[Saved data entries]
----------
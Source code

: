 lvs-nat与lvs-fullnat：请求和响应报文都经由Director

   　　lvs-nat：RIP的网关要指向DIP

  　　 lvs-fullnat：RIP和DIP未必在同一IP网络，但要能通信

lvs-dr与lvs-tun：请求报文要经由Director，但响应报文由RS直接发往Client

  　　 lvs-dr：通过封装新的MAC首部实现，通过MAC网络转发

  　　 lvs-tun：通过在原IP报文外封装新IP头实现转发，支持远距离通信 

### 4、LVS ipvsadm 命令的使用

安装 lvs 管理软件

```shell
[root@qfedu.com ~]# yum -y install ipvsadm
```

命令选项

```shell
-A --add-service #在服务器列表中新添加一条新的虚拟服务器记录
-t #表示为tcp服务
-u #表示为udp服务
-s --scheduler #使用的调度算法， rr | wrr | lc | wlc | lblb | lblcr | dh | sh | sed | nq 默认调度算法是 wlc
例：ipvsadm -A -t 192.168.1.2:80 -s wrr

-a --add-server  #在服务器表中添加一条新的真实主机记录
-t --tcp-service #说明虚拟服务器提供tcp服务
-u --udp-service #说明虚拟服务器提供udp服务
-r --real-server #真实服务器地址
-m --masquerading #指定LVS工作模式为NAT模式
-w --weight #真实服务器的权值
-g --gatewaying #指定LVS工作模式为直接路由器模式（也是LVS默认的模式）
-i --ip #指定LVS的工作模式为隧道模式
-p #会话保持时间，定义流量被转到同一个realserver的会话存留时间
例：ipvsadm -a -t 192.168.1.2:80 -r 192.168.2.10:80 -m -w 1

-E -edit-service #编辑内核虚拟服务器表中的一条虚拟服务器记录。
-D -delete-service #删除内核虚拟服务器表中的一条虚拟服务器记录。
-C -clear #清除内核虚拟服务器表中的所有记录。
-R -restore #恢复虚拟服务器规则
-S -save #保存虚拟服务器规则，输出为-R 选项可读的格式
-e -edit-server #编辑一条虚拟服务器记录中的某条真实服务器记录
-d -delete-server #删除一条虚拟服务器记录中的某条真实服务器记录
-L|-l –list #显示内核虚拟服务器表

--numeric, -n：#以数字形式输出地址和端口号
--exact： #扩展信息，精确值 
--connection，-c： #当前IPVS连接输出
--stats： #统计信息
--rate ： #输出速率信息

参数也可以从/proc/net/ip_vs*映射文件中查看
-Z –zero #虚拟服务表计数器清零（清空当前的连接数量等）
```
----------
■ WHAT THE TASK REQUIRES: The expected answer is a number and nothing else: how many lines above include the word "delete".

■ ANSWER TO THE PROBLEM: 2